Loss adjusters are losing the battle for direct regulation.

Speaking at the Cila conference, head of authorisation and supervision for the FSA high street firms division Shaun Mundy said, as loss adjusting is not covered in the EU's Insurance Mediation Directive, the Treasury must determine where loss adjusting fits in the regulatory regime.

"Our friends at the Treasury have not designated you as a professional body,"he said.

Mundy said when loss adjusters are acting for insurers they are excluded from FSA regulation and, as outsourced practitioners, would be regulated by insurers.

But Mundy said when loss adjusters were acting on the insured's behalf, and if they handled some of the claims administration, they could need to be FSA authorised.

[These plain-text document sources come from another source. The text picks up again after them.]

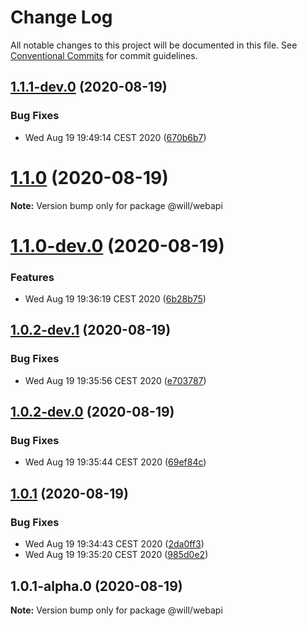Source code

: # Change Log

All notable changes to this project will be documented in this file.
See [Conventional Commits](https://conventionalcommits.org) for commit guidelines.

## [1.1.1-dev.0](https://github.com/blendsdk/apprelease/compare/@will/webapi@1.1.0...@will/webapi@1.1.1-dev.0) (2020-08-19)


### Bug Fixes

* Wed Aug 19 19:49:14 CEST 2020 ([670b6b7](https://github.com/blendsdk/apprelease/commit/670b6b72c1cbead1c97db64e68d62e11c6dbe6b2))





# [1.1.0](https://github.com/blendsdk/apprelease/compare/@will/webapi@1.1.0-dev.0...@will/webapi@1.1.0) (2020-08-19)

**Note:** Version bump only for package @will/webapi





# [1.1.0-dev.0](https://github.com/blendsdk/apprelease/compare/@will/webapi@1.0.2-dev.1...@will/webapi@1.1.0-dev.0) (2020-08-19)


### Features

* Wed Aug 19 19:36:19 CEST 2020 ([6b28b75](https://github.com/blendsdk/apprelease/commit/6b28b7556d661b5578e020a140e57b3e2a9795e2))





## [1.0.2-dev.1](https://github.com/blendsdk/apprelease/compare/@will/webapi@1.0.2-dev.0...@will/webapi@1.0.2-dev.1) (2020-08-19)


### Bug Fixes

* Wed Aug 19 19:35:56 CEST 2020 ([e703787](https://github.com/blendsdk/apprelease/commit/e703787394cdc79bb783944414317565fd389db1))





## [1.0.2-dev.0](https://github.com/blendsdk/apprelease/compare/@will/webapi@1.0.1...@will/webapi@1.0.2-dev.0) (2020-08-19)


### Bug Fixes

* Wed Aug 19 19:35:44 CEST 2020 ([69ef84c](https://github.com/blendsdk/apprelease/commit/69ef84c1db9f755d84abd02bd7242a9bcea88d10))





## [1.0.1](https://github.com/blendsdk/apprelease/compare/@will/webapi@1.0.1-alpha.0...@will/webapi@1.0.1) (2020-08-19)


### Bug Fixes

* Wed Aug 19 19:34:43 CEST 2020 ([2da0ff3](https://github.com/blendsdk/apprelease/commit/2da0ff37b919b91256ff392f5b1f06d0a6f20bc7))
* Wed Aug 19 19:35:20 CEST 2020 ([985d0e2](https://github.com/blendsdk/apprelease/commit/985d0e27fb0c59ae4817fcd3527a2c8f05f493a2))





## 1.0.1-alpha.0 (2020-08-19)

**Note:** Version bump only for package @will/webapi
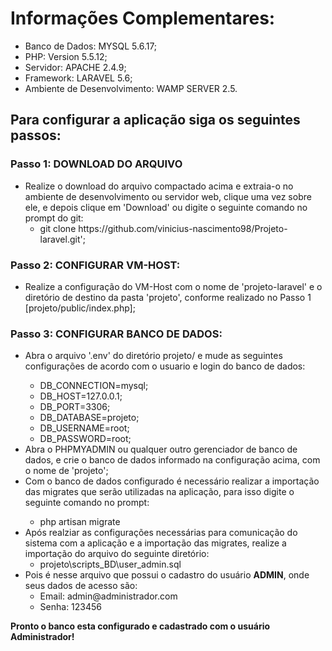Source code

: <h1>Informações Complementares:</h1>
 <ul>
  <li>Banco de Dados: MYSQL 5.6.17;</li>
  <li>PHP: Version 5.5.12;</li>
  <li>Servidor: APACHE 2.4.9;</li>
  <li>Framework: LARAVEL 5.6;</li>
  <li>Ambiente de Desenvolvimento: WAMP SERVER 2.5.</li>
</ul>

<h2>Para configurar a aplicação siga os seguintes passos:</h2>

<h3>Passo 1: DOWNLOAD DO ARQUIVO</h3>
	<ul>
    <li>
      Realize o download do arquivo compactado acima e extraia-o no ambiente de desenvolvimento ou servidor web, clique uma vez sobre ele, e depois clique em 'Download' ou digite o seguinte comando no prompt do git:
      <ul>
        <li>
          git clone https://github.com/vinicius-nascimento98/Projeto-laravel.git';
        </li>
      </ul>
    </li>
  </ul>

<h3>Passo 2: CONFIGURAR VM-HOST:</h3>
	<ul>
    <li>
      Realize a configuração do VM-Host com o nome de 'projeto-laravel' e o diretório de destino da pasta 'projeto', conforme realizado no Passo 1 [projeto/public/index.php];
    </li>
  </ul>

<h3>Passo 3: CONFIGURAR BANCO DE DADOS:</h3>
	<ul>
    <li>Abra o arquivo '.env' do diretório projeto/ e mude as seguintes configurações de acordo com o usuario e login do banco de dados:</li>
		  <ul>
        <li>DB_CONNECTION=mysql;</li>
		    <li>DB_HOST=127.0.0.1;</li>
        <li>DB_PORT=3306;</li>
		    <li>DB_DATABASE=projeto;</li>
        <li>DB_USERNAME=root;</li>
        <li>DB_PASSWORD=root;</li>
      </ul>
	  <li>Abra o PHPMYADMIN ou qualquer outro gerenciador de banco de dados, e crie o banco de dados informado na configuração acima, com o nome de 'projeto';</li>
    <li>Com o banco de dados configurado é necessário realizar a importação das migrates que serão utilizadas na aplicação, para isso digite o seguinte comando no prompt:</li>
      <ul>
        <li>php artisan migrate</li>
      </ul>
     <li>Após realziar as configurações necessárias para comunicação do sistema com a aplicação e a importação das migrates, realize a importação do arquivo do seguinte diretório:
	<ul>
		<li>projeto\scripts_BD\user_admin.sql</li>
	</ul>	     
      </li>
      <li>Pois é nesse arquivo que possui o cadastro do usuário <b>ADMIN</b>, onde seus dados de acesso são:
	<ul>
	   <li>Email: admin@administrador.com</li>
	   <li>Senha: 123456</li>
	</ul>
      </li>
  </ul>
  
  <p><b>Pronto o banco esta configurado e cadastrado com o usuário Administrador!</b></p>
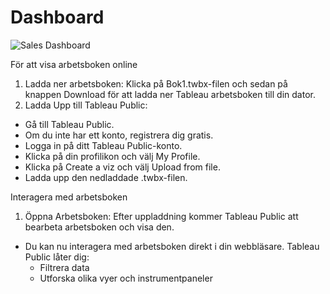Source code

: # Dashboard
![Sales Dashboard](https://github.com/oskarbergman/Dashboard/assets/105347124/02df83cd-89bf-46a4-b777-14cd3c0a38cd)

För att visa arbetsboken online
1. Ladda ner arbetsboken: Klicka på Bok1.twbx-filen och sedan på knappen Download för att ladda ner Tableau arbetsboken till din dator.
2. Ladda Upp till Tableau Public:
- Gå till Tableau Public.
- Om du inte har ett konto, registrera dig gratis.
- Logga in på ditt Tableau Public-konto.
- Klicka på din profilikon och välj My Profile.
- Klicka på Create a viz och välj Upload from file.
- Ladda upp den nedladdade .twbx-filen.

Interagera med arbetsboken
1. Öppna Arbetsboken: Efter uppladdning kommer Tableau Public att bearbeta arbetsboken och visa den.
- Du kan nu interagera med arbetsboken direkt i din webbläsare. Tableau Public låter dig:
  - Filtrera data
  - Utforska olika vyer och instrumentpaneler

He said once the Treasury clarifies the circumstances under which some loss adjusters would need to be regulated, the FSA will publish more detailed guidance.

Cila is lobbying for direct regulation because it is concerned that indirect regulation will lead to a raft of different rules and interpretations from insurers.

Outgoing Cila president George Moss said the institute is might admit corporate members, so as to bring loss adjusters that are not chartered into a regulatory framework.

Moss said Cila and the CII are to create a joint education standard, bringing together Cila's Society of Claims Technicians and the CII's Society of Technicians in Insurance.